● TASK INSTRUCTIONS
Identify all lines in the data containing the string "varSb". Copy them out.

BEGIN TASK DATA

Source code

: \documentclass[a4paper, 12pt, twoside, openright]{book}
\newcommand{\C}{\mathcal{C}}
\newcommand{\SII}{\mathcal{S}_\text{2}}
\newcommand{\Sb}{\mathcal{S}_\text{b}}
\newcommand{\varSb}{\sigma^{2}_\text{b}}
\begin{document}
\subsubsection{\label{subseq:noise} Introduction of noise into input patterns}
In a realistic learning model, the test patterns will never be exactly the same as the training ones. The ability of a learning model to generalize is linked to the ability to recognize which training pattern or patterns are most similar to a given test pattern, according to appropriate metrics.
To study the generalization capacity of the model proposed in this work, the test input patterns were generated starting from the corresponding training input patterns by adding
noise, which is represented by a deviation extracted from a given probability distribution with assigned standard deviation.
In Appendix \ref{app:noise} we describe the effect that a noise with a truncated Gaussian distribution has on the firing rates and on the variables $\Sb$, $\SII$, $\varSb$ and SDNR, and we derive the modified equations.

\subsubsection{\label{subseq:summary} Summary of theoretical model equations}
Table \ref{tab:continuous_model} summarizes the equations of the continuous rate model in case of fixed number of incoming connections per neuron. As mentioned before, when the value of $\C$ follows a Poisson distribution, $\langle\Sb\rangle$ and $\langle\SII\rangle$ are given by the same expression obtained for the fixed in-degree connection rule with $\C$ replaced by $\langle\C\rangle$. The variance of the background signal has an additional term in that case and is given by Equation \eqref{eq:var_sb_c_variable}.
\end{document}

END TASK DATA

● SOLUTION
\newcommand{\varSb}{\sigma^{2}_\text{b}}
In Appendix \ref{app:noise} we describe the effect that a noise with a truncated Gaussian distribution has on the firing rates and on the variables $\Sb$, $\SII$, $\varSb$ and SDNR, and we derive the modified equations.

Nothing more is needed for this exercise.